There were whispers behind the Tin Woodsmen as the Emerald City men discussed their plans of action.  Nick and the other Woodsmen stared out to the little creatures and it was in that moment that Nick Chopper felt the last surge of dread that his heart would ever endure.
He knew even before the command came what they would be asked to do.  And even as his heart sank at the thought, he found his strong hands wrapped around the axe handle, ready to obey.

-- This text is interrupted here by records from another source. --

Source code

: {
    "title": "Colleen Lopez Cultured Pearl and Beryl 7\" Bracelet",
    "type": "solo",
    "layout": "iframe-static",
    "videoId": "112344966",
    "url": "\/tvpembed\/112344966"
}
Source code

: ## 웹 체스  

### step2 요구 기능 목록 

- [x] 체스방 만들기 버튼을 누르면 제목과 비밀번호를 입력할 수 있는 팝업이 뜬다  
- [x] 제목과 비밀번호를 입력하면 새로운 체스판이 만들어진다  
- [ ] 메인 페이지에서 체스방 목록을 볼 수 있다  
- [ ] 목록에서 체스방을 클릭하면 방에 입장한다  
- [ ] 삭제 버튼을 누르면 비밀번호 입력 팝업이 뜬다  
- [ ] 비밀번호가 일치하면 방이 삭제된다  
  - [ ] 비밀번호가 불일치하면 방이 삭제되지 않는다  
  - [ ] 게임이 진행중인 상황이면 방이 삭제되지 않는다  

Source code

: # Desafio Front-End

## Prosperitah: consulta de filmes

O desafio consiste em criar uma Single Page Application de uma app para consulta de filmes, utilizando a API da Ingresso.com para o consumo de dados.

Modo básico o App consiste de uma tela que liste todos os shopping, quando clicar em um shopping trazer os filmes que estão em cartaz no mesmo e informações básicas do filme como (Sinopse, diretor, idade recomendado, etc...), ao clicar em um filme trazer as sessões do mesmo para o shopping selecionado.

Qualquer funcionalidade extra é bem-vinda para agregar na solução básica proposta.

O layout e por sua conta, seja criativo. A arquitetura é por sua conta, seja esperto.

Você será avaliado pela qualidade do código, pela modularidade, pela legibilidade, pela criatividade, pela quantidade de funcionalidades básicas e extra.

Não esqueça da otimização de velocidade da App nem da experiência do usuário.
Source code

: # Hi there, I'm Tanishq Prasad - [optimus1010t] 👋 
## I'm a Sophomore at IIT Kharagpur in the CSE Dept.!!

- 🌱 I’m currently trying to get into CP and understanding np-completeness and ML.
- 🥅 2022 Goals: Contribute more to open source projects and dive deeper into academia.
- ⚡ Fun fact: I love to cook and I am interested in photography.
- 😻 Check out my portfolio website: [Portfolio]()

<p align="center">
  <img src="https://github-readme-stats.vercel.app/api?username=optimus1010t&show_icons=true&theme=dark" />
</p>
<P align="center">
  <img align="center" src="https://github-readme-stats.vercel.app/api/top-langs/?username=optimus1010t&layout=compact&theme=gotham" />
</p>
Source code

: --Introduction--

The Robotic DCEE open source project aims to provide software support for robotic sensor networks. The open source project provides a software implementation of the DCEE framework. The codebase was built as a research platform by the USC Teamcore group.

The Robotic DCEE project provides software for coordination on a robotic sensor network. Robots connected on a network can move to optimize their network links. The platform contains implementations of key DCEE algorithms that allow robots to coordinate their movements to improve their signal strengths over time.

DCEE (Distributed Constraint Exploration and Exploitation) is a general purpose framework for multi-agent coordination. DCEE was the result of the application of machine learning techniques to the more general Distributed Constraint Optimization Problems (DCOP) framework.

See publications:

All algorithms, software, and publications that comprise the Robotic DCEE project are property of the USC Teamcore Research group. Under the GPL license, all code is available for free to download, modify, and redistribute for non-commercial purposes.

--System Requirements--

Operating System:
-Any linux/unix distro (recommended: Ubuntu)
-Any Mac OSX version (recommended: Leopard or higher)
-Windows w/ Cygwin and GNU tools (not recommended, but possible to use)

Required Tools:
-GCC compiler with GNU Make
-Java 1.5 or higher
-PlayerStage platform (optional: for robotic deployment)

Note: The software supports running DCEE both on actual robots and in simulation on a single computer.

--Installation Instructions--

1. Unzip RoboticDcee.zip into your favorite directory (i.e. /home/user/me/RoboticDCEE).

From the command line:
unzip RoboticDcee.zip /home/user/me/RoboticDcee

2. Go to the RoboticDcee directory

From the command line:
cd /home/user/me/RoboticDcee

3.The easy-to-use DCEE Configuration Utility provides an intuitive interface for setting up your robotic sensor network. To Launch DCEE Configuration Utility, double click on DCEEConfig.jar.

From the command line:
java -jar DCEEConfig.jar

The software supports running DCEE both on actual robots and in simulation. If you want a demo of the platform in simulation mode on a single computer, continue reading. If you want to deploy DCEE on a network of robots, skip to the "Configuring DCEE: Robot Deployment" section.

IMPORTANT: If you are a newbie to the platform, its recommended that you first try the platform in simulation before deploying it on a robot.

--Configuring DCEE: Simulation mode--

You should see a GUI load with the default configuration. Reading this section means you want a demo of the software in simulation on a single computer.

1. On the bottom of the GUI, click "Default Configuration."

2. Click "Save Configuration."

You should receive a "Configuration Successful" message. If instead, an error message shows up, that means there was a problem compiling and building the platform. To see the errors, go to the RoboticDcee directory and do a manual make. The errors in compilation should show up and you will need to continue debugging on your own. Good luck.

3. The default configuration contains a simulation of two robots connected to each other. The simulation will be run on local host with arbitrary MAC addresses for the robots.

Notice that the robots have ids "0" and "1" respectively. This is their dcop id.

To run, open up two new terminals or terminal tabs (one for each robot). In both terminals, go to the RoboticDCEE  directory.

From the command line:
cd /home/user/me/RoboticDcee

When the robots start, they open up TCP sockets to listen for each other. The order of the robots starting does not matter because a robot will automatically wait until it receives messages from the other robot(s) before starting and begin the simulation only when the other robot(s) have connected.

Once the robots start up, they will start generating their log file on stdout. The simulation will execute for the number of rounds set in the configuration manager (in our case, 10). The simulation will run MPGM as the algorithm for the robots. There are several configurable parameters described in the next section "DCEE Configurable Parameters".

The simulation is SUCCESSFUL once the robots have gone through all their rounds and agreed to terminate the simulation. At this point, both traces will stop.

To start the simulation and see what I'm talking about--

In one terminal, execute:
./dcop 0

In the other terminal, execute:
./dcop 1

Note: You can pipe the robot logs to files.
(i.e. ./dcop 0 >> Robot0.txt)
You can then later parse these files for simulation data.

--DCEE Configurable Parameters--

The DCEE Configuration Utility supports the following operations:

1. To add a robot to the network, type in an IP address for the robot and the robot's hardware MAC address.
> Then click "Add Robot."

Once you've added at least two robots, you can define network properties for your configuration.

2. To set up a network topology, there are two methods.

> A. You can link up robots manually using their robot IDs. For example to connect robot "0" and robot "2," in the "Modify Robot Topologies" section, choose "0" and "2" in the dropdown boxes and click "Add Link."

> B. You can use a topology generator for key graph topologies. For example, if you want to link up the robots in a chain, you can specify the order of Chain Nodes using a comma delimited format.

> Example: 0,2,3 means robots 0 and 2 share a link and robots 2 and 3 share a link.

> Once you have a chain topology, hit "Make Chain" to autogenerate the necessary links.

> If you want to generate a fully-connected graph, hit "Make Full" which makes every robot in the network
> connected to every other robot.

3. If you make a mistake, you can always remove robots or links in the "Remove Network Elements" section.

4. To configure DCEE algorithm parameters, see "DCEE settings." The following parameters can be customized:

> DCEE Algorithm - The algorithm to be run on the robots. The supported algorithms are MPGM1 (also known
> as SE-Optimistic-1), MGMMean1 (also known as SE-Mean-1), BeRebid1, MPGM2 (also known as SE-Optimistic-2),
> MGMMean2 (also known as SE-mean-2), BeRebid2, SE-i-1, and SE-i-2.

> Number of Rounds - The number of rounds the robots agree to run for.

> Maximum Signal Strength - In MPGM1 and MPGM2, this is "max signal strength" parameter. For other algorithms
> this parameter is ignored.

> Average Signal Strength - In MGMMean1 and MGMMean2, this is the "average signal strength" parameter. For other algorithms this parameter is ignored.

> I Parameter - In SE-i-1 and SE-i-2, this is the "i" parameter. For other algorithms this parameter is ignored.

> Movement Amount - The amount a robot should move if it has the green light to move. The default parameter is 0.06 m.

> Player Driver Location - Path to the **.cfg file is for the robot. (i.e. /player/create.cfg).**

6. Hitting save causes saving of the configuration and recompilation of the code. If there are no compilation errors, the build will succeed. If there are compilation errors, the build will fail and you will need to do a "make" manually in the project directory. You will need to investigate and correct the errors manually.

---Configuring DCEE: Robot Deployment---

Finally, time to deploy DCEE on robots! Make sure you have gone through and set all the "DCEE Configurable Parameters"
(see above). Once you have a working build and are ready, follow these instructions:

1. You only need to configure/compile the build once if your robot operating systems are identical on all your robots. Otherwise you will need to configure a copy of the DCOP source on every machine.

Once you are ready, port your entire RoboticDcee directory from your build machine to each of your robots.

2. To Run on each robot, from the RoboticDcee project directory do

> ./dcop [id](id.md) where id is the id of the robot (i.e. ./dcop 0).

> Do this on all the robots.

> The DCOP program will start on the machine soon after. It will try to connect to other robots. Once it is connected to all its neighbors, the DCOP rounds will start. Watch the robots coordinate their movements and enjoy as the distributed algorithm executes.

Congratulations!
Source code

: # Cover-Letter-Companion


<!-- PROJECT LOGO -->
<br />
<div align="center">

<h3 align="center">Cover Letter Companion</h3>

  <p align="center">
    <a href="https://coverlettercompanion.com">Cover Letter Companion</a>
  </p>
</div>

Then the command came from behind them. 
“Level it.  Leave no one alive.
There was only a moment’s hesitation before the forest was alive with the clinking of eight hundred Tin Woodsmen tearing into the clearing, the makeshift armor of their bodies shining dully in the sunlight that crept through the treetops.  They entered the clearing with their axes raised. The first blows had fallen before the Woodkin people could fully grasp what was happening.
Nick remembered very little of the event.  He had swung his axe in a blind frenzy at anything that moved.  His head and dwindling heart had been very aware of the hollow sounds of skulls crunching under his feet and blood splattering against his chest and arms.  The Woodkins had only rocks, crude clubs and spears to defend themselves with and they fought with little enthusiasm; they knew the battle had been lost before it had even begun.
The battled ended rather quickly.  The forest had been filled with the childlike squealing of the Woodkin people as they were massacred.  But even those horrendous sounds had been so brief that it had scarcely disturbed the birds and other woodland creatures nearby.
There were exactly eight hundred and six Tin Woodsmen that surged into the Woodkin camp that day.  The Woodkin population, they found after the melee was over, had been only one hundred and thirty.
Once the camp had been cleared, construction on the Yellow Brick Road continued.  As they made progress, they buried the tiny bodies of the Woodkin people in shallow holes that were then covered by shining bricks of gold.